We recognize the current and past harms to Indigenous children, youth and families as a result of child welfare practices and colonial history. We are committed to learn and understand these experiences and take the necessary actions to ensure that they are not repeated. We are dedicated to providing culturally affirming services that are delivered in the spirit of truth and reconciliation.

The agency’s Service Principles are in alignment with all legislative requirements and commitments which include:

OUR APPROACH

We are committed to the ongoing development and implementation of an agency-wide approach to achieve all legislative and Indigenous models of practice.

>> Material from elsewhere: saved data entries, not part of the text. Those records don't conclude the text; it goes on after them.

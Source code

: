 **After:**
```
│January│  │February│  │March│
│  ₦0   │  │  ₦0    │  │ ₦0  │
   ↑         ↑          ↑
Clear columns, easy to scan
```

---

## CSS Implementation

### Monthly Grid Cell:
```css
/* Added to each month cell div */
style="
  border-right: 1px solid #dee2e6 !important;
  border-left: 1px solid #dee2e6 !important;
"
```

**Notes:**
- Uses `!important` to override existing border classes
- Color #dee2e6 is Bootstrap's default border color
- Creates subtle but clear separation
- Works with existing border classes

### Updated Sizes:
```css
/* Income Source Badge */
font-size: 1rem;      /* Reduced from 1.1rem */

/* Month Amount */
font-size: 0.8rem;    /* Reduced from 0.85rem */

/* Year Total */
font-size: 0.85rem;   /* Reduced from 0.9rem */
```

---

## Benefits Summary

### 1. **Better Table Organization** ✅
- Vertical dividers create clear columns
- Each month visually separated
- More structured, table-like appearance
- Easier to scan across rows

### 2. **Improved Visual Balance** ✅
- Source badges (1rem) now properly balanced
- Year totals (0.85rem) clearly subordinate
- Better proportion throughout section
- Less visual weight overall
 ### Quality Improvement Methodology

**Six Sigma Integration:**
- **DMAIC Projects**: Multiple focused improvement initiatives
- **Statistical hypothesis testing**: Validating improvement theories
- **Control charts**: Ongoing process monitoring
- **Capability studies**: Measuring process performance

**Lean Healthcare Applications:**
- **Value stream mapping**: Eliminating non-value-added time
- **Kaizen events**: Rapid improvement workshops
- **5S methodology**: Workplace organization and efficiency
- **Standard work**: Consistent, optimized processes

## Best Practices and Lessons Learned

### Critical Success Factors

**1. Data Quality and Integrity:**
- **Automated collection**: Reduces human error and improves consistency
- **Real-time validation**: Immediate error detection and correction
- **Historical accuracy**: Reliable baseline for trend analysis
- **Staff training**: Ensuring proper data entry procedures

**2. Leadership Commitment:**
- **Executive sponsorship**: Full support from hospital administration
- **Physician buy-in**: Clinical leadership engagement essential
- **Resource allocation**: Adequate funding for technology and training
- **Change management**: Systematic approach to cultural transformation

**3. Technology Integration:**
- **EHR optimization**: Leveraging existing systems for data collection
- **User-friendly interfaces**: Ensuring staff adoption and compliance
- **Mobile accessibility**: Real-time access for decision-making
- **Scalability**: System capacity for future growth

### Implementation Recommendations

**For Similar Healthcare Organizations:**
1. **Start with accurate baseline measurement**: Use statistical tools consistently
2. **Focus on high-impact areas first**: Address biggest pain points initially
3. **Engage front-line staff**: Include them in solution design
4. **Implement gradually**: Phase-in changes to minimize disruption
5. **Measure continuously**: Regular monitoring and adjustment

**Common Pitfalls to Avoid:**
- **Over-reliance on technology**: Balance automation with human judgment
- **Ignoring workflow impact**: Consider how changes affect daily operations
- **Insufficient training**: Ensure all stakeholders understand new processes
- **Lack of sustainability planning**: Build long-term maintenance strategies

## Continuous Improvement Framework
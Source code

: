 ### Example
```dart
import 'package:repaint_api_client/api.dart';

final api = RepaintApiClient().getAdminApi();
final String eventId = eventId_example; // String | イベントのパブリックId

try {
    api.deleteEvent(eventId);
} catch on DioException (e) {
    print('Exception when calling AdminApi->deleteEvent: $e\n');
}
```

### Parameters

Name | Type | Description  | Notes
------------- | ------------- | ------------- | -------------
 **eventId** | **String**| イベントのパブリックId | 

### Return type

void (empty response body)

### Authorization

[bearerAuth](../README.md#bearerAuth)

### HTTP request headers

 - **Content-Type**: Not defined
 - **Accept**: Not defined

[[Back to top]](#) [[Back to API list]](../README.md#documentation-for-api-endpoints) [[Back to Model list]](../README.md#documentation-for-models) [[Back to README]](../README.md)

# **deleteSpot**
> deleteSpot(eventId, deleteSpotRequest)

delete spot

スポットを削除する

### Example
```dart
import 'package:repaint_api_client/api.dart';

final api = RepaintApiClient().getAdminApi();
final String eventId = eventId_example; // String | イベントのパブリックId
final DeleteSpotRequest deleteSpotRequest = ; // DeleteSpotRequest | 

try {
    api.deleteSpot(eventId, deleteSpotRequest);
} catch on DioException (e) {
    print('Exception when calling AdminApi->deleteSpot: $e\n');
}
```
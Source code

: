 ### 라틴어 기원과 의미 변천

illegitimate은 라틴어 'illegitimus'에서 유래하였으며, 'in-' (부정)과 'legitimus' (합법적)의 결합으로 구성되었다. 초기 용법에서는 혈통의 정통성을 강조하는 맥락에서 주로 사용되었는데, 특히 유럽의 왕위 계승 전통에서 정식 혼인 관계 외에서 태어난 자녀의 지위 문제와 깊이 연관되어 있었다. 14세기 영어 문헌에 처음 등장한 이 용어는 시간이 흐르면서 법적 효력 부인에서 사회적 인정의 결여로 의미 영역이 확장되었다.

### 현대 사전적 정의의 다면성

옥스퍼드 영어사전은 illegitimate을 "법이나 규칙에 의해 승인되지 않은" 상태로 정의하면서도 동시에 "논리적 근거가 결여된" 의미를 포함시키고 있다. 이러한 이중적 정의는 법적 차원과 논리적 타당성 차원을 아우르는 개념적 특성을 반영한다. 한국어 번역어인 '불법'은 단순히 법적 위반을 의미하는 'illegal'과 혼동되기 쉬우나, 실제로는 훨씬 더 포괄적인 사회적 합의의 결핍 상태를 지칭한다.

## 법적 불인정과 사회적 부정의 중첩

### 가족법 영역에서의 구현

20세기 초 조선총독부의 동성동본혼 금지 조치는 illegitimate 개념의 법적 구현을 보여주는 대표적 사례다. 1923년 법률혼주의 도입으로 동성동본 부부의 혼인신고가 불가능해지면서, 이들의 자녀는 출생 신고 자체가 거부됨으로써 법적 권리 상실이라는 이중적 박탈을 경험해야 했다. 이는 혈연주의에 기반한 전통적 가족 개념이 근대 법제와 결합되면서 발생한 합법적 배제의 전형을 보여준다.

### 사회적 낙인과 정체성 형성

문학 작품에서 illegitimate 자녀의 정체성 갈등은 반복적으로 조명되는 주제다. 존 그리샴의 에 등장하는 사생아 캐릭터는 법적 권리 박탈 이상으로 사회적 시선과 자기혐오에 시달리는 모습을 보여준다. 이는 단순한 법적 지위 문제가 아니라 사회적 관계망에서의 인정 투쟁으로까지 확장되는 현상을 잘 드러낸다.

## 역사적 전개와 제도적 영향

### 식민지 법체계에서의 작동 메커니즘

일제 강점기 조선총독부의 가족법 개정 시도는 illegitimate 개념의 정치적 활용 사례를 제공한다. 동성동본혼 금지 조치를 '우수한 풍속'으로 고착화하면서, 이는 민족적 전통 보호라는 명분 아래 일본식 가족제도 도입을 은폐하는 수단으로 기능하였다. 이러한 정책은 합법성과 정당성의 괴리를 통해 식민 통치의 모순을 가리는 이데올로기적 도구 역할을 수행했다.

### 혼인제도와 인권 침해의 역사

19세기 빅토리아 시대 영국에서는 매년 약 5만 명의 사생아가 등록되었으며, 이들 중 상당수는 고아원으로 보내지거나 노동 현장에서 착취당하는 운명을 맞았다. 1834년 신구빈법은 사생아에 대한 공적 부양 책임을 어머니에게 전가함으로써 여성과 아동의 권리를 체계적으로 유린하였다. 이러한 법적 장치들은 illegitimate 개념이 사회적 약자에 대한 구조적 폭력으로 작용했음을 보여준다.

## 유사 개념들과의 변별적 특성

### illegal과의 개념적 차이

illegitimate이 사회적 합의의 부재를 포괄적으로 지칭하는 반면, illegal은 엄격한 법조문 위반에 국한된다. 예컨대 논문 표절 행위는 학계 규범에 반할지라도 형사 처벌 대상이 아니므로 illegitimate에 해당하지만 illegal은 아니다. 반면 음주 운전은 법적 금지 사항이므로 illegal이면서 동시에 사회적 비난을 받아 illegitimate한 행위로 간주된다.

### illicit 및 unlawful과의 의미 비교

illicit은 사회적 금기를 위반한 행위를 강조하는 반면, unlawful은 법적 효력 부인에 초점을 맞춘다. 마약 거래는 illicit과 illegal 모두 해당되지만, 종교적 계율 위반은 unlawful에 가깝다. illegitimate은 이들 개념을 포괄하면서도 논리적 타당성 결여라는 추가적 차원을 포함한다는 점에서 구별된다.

  • The Agency acknowledges the injustices that have led to the present mistreatment and overrepresentation of both Indigenous and Black groups in our system. As a result, the Agency is critically aware of the need to ensure the well-being of both groups by addressing both forms of oppression as we work to provide service to all groups/communities.
  • All staff to provide culturally safe, healing-centred services which centre the voices, needs and direction of Indigenous communities and legislative rights & responsibilities.
  • All staff to provide services that are co-developed and/or endorsed by Indigenous communities
  • All staff to have a deeply rooted understanding of historical and present-day traumas, fostered and sustained by child welfare and the Canadian residential school system which continue to have tremendous and on-going impacts on the lives of Indigenous communities.
  • The agency recognizes and acknowledges that we, as individuals, experience all of our identities (e.g. our faith, gender, gender expression, sexual orientation, class, disabilities, etc.) through our racial and Indigenous identities. As a result, service provision is required to be culturally safe and affirming of the child’s/youth’s interconnected identities.
  • We recognize that a child/youth may have a previously unknown/unidentified/unstated Indigenous identity(ies). This requires immediate and proactive measures by the Agency to ensure the child/youth is connected to their Indigenous community(ies) and ancestral linage.
  • The agency’s work will seek to restore and/or maintain the identity of Indigenous children/youth and their interconnected relationships with their spirituality, traditions/ceremonies, languages, land/territories, communities, nations, families, customs and traditions.
  • All services are to be First Nations, Inuit and Métis community-led and/or informed in partnership with the child/youth’s family.
  • Meaningful and intentional efforts to support the child(ren), youth remaining with and connected to their family and/or community are essential to service delivery.
  • Engagement with community partners, development of protocols and collaborations with First Nations, Inuit and Métis communities will facilitate safe and responsive service delivery that is preventative and restorative.
  • The Agency will centre the well-being of children, youth and their families through collaborative and consultative processes with their communities. This includes band councils, elders, advisors, Métis representatives, and all community voices in the child’s/family’s circle of support in relation to all forms of planning, development and service delivery to ensure a culturally safe approach that addresses the needs of the whole person.
  • The proactive development of staff towards service provision that is community-informed, culturally affirming, safe and responsive to align with the agency’s responsibility and commitments.
  • Consult with the agency’s Indigenous staffing advisory regarding service delivery, program development, their wellness and matters that may impact staff and/or local community well-being.
  • The implementation of all legislative and practice requirements which includes the Federal Child Welfare Law (Formerly Bill C-92), Bill C84, the Child, Youth and Family Services Act 2017, the Child and Family Services Amendment Act, 2010 and First Nations, Inuit and Métis Service Models.
  • Work closely with Indigenous leadership to embed all legislative rights & responsibilities into all aspects of the agency’s work with First Nations, Inuit and Métis children, youth and families. This includes consultation with Federal Act legal experts and organizations.
  • Approach and engage First Nations, Inuit and Métis Peoples as sovereign nations with their own distinct identities and legislative rights to self-governance, self-determination, and independence.